Tuesday, March 15, 2011

Fukushima - take action!

The concern about Japan's nuclear disaster seems much larger among Germany's public, press and politicians than in the US. And it also seems to be much more geared towards learning and action.

That is even true for Greenpeace. Their German website gives a couple a concrete suggestions of how everybody can contribute to ban nuclear energy - once and for all:

Make your protest visible: nuclear energy, no thanks!
- Add a "nuclear power - no thanks" sticker on your facebook picture.
- Get tshirts, stickers, posters, flags with similar slogans. I did not find a US site yet, and so had to design my own tshirt.

Talk to your politicians!
- Write emails to your politicians
- Sign up at www.votesolar.org

Make your own solar energy!
- In some areas, like Mill Valley, you can actually buy green electricity from you utility
- Get your own solar system on the roof or have companies like http://www.sunrunhome.com build and own them

Take action in your community!
Join demonstrations - more than 110.000 people went on the streets all over Germany just at the beginning of this week. Where are events happening close to where you live in the US?

I invite everybody to add links, events and organizations!










Tuesday, March 8, 2011

The Vision of 100% Renewable Energy (1)

This short series of blogs will be interesting to all participants of Gaba's event "The Vision of 100% Renewable Energy - commemorating Hermann Scheer" - and to those who are sad to have missed it.

I just finished reading Hermann's last book, "Der Energethische Imparativ". It is a fabulous analysis of how to transform the energy system - not in scientific theory, but in political practice. In the following blogs I will give a short summary of his ideas along with a changing focus on different chapters and a few own thoughts - as an appetizer for the book, not as replacement.

His main theses are:

1. Switching to Renewable Energy is as unavoidable as natural law

2. "Old Energy" changed strategy: from impeding to slowing down, from confrontation to becoming meek and mild.
3. One way of trying to slow change down forever are gigantic projects - good for PR, never going to happen, putting old energy back into the driver seat.
4. There is no win-win in moving to Renewable Energy.
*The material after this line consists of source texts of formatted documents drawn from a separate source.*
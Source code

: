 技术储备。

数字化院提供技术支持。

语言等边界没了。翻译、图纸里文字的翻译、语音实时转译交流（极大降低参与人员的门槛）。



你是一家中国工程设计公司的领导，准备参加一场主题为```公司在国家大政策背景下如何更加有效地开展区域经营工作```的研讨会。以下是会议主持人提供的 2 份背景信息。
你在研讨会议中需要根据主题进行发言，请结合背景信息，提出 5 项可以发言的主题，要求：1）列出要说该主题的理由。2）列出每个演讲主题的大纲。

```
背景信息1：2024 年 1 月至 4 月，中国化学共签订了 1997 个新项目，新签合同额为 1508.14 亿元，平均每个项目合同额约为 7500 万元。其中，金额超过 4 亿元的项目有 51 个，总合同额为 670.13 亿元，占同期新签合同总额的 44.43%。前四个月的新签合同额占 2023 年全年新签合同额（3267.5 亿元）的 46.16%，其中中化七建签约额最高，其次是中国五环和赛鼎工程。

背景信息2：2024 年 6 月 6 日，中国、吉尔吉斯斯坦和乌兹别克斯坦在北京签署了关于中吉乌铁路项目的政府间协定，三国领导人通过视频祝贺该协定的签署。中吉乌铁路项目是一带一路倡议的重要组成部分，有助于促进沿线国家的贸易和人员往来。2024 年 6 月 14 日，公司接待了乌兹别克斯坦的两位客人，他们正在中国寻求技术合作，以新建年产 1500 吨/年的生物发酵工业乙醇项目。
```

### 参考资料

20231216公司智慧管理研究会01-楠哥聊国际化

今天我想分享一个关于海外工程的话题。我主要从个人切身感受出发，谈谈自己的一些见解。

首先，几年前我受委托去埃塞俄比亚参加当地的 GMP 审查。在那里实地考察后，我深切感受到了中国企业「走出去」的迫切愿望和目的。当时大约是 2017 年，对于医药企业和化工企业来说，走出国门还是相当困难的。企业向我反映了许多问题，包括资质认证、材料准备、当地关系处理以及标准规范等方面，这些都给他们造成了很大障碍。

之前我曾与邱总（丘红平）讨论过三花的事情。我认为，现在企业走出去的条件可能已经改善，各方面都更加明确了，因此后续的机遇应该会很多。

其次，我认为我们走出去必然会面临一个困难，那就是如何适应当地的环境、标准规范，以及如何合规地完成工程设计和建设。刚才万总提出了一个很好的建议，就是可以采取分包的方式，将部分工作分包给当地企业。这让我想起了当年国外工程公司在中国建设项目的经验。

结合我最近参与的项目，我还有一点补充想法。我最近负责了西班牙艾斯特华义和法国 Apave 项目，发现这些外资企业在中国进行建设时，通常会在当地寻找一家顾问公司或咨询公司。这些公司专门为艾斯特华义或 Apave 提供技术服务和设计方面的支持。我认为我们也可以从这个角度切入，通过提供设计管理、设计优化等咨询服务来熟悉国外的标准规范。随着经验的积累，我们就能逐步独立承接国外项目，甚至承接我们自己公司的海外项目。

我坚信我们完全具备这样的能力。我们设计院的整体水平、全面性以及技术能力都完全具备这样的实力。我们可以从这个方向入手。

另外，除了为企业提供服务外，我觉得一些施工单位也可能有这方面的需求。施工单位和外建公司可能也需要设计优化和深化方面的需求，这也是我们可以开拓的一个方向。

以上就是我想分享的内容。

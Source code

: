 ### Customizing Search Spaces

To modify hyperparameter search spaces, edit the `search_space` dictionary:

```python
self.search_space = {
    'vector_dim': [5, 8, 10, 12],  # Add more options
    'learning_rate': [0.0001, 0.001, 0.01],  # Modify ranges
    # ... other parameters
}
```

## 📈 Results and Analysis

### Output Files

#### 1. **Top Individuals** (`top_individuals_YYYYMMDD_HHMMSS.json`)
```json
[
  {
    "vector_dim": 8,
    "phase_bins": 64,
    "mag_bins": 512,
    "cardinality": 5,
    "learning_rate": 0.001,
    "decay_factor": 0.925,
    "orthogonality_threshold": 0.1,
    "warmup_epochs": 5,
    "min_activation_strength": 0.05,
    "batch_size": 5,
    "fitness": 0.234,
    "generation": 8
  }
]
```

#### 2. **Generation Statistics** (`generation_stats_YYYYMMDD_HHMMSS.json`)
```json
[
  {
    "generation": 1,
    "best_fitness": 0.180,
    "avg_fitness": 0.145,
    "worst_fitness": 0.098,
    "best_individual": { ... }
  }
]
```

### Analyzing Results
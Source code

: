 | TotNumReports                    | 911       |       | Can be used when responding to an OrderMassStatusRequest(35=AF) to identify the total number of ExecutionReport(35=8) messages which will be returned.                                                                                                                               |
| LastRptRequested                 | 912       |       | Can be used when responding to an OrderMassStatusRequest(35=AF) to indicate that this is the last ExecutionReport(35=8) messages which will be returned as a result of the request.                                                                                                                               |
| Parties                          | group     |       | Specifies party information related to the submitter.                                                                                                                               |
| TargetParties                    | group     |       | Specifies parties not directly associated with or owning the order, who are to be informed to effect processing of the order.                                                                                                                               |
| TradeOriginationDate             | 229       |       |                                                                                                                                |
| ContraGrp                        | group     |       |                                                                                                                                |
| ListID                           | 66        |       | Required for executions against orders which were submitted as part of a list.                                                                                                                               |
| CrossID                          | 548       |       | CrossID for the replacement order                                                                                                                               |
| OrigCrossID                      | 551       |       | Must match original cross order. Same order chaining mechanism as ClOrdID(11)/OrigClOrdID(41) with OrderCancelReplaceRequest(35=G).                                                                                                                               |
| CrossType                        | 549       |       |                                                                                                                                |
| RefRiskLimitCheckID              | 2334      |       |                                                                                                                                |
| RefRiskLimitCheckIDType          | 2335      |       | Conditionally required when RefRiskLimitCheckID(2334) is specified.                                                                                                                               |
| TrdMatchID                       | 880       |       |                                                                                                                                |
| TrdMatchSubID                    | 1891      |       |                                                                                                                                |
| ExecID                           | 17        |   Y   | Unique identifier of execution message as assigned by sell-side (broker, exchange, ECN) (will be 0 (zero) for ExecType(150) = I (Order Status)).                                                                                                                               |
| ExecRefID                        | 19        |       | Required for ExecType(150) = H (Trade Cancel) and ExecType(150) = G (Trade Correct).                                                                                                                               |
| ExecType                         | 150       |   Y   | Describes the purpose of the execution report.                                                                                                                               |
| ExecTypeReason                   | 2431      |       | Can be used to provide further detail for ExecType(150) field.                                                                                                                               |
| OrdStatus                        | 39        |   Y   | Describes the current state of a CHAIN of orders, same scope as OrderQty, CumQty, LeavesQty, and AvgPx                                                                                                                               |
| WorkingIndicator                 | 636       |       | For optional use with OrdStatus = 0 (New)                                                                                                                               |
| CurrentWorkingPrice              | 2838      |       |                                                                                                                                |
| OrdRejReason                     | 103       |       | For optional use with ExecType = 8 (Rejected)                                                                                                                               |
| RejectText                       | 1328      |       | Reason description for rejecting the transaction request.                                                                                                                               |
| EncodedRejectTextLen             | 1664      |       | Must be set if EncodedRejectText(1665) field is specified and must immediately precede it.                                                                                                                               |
It can only be achieved if we face the conflict.

5. Accelerating the change to Renewable Energy requires a good understanding of the underlying system. The best measures increase the number of players and address a multitude of motives instead of just one. All other measures distract us and should not be pursued.
6. Germany can get 70% Renewable electricity until 2020, 100% until 2030. The measures are all known and proven. But the government is owned by big old energy.
7. And, those measures will be applicable in other countries to a large degree.

In the following blocks I will go into further detail for all of those theses - and share Hermann's sharp analysis and some astonishing facts.